| What to do |
Without changing a word, repeat the data, and include no pictures.
—————
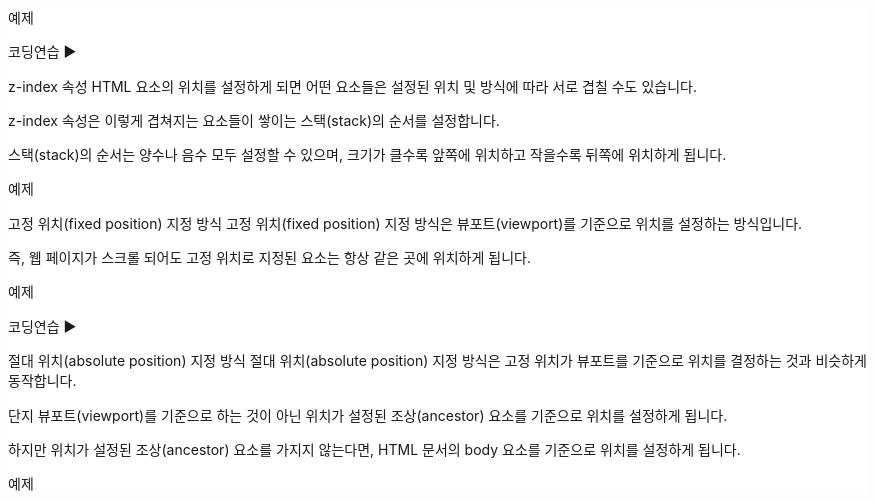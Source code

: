 예제

<style>

    .static { position: static; }

    .relative { position: relative; }

    .fixed { position: fixed; }

    .absolute { position: absolute; }

</style>

코딩연습 ▶

z-index 속성
HTML 요소의 위치를 설정하게 되면 어떤 요소들은 설정된 위치 및 방식에 따라 서로 겹칠 수도 있습니다.

z-index 속성은 이렇게 겹쳐지는 요소들이 쌓이는 스택(stack)의 순서를 설정합니다.

스택(stack)의 순서는 양수나 음수 모두 설정할 수 있으며, 크기가 클수록 앞쪽에 위치하고 작을수록 뒤쪽에 위치하게 됩니다.

예제

<style>

    .last {

        position: fixed;

        top: 180px; 

        left: 120px; 

        z-index: -1; 

    }

</style>

고정 위치(fixed position) 지정 방식
고정 위치(fixed position) 지정 방식은 뷰포트(viewport)를 기준으로 위치를 설정하는 방식입니다.

즉, 웹 페이지가 스크롤 되어도 고정 위치로 지정된 요소는 항상 같은 곳에 위치하게 됩니다.

예제

<style>

    div.fixed { position: fixed; top: 0; right: 0; }

</style>

코딩연습 ▶

절대 위치(absolute position) 지정 방식
절대 위치(absolute position) 지정 방식은 고정 위치가 뷰포트를 기준으로 위치를 결정하는 것과 비슷하게 동작합니다.

단지 뷰포트(viewport)를 기준으로 하는 것이 아닌 위치가 설정된 조상(ancestor) 요소를 기준으로 위치를 설정하게 됩니다.

하지만 위치가 설정된 조상(ancestor) 요소를 가지지 않는다면, HTML 문서의 body 요소를 기준으로 위치를 설정하게 됩니다.

예제
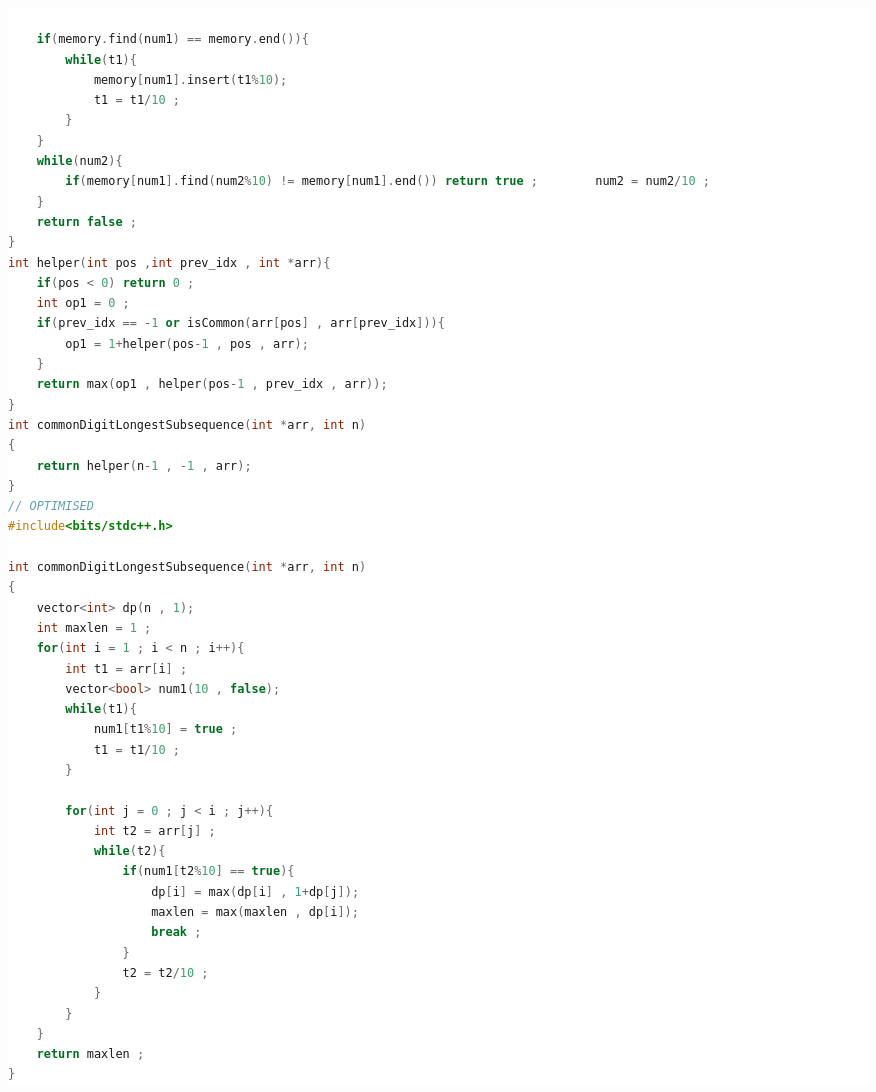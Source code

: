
 ```cpp
    
    if(memory.find(num1) == memory.end()){
        while(t1){
            memory[num1].insert(t1%10);
            t1 = t1/10 ;
        }
    }    
    while(num2){
        if(memory[num1].find(num2%10) != memory[num1].end()) return true ;        num2 = num2/10 ;
    }
    return false ;
}
int helper(int pos ,int prev_idx , int *arr){
    if(pos < 0) return 0 ;
    int op1 = 0 ;
    if(prev_idx == -1 or isCommon(arr[pos] , arr[prev_idx])){
        op1 = 1+helper(pos-1 , pos , arr);
    }
    return max(op1 , helper(pos-1 , prev_idx , arr));
}
int commonDigitLongestSubsequence(int *arr, int n)
{
    return helper(n-1 , -1 , arr);
}
// OPTIMISED
#include<bits/stdc++.h>

int commonDigitLongestSubsequence(int *arr, int n)
{
    vector<int> dp(n , 1);
    int maxlen = 1 ;
    for(int i = 1 ; i < n ; i++){
        int t1 = arr[i] ;
        vector<bool> num1(10 , false);
        while(t1){
            num1[t1%10] = true ;
            t1 = t1/10 ;
        }
        
        for(int j = 0 ; j < i ; j++){
            int t2 = arr[j] ;
            while(t2){
                if(num1[t2%10] == true){
                    dp[i] = max(dp[i] , 1+dp[j]);
                    maxlen = max(maxlen , dp[i]);
                    break ;
                }
                t2 = t2/10 ;
            }
        }
    }
    return maxlen ;
}
```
—————
| Finished task |
Source code

: 예제

<style>

    .static { position: static; }

    .relative { position: relative; }

    .fixed { position: fixed; }

    .absolute { position: absolute; }

</style>

코딩연습 ▶

z-index 속성
HTML 요소의 위치를 설정하게 되면 어떤 요소들은 설정된 위치 및 방식에 따라 서로 겹칠 수도 있습니다.

z-index 속성은 이렇게 겹쳐지는 요소들이 쌓이는 스택(stack)의 순서를 설정합니다.

스택(stack)의 순서는 양수나 음수 모두 설정할 수 있으며, 크기가 클수록 앞쪽에 위치하고 작을수록 뒤쪽에 위치하게 됩니다.

예제

<style>

    .last {

        position: fixed;

        top: 180px; 

        left: 120px; 

        z-index: -1; 

    }

</style>

고정 위치(fixed position) 지정 방식
고정 위치(fixed position) 지정 방식은 뷰포트(viewport)를 기준으로 위치를 설정하는 방식입니다.

즉, 웹 페이지가 스크롤 되어도 고정 위치로 지정된 요소는 항상 같은 곳에 위치하게 됩니다.

예제

<style>

    div.fixed { position: fixed; top: 0; right: 0; }

</style>

코딩연습 ▶

절대 위치(absolute position) 지정 방식
절대 위치(absolute position) 지정 방식은 고정 위치가 뷰포트를 기준으로 위치를 결정하는 것과 비슷하게 동작합니다.

단지 뷰포트(viewport)를 기준으로 하는 것이 아닌 위치가 설정된 조상(ancestor) 요소를 기준으로 위치를 설정하게 됩니다.

하지만 위치가 설정된 조상(ancestor) 요소를 가지지 않는다면, HTML 문서의 body 요소를 기준으로 위치를 설정하게 됩니다.

예제
Source code

:
 ```cpp
    
    if(memory.find(num1) == memory.end()){
        while(t1){
            memory[num1].insert(t1%10);
            t1 = t1/10 ;
        }
    }    
    while(num2){
        if(memory[num1].find(num2%10) != memory[num1].end()) return true ;        num2 = num2/10 ;
    }
    return false ;
}
int helper(int pos ,int prev_idx , int *arr){
    if(pos < 0) return 0 ;
    int op1 = 0 ;
    if(prev_idx == -1 or isCommon(arr[pos] , arr[prev_idx])){
        op1 = 1+helper(pos-1 , pos , arr);
    }
    return max(op1 , helper(pos-1 , prev_idx , arr));
}
int commonDigitLongestSubsequence(int *arr, int n)
{
    return helper(n-1 , -1 , arr);
}
// OPTIMISED
#include<bits/stdc++.h>

int commonDigitLongestSubsequence(int *arr, int n)
{
    vector<int> dp(n , 1);
    int maxlen = 1 ;
    for(int i = 1 ; i < n ; i++){
        int t1 = arr[i] ;
        vector<bool> num1(10 , false);
        while(t1){
            num1[t1%10] = true ;
            t1 = t1/10 ;
        }
        
        for(int j = 0 ; j < i ; j++){
            int t2 = arr[j] ;
            while(t2){
                if(num1[t2%10] == true){
                    dp[i] = max(dp[i] , 1+dp[j]);
                    maxlen = max(maxlen , dp[i]);
                    break ;
                }
                t2 = t2/10 ;
            }
        }
    }
    return maxlen ;
}
```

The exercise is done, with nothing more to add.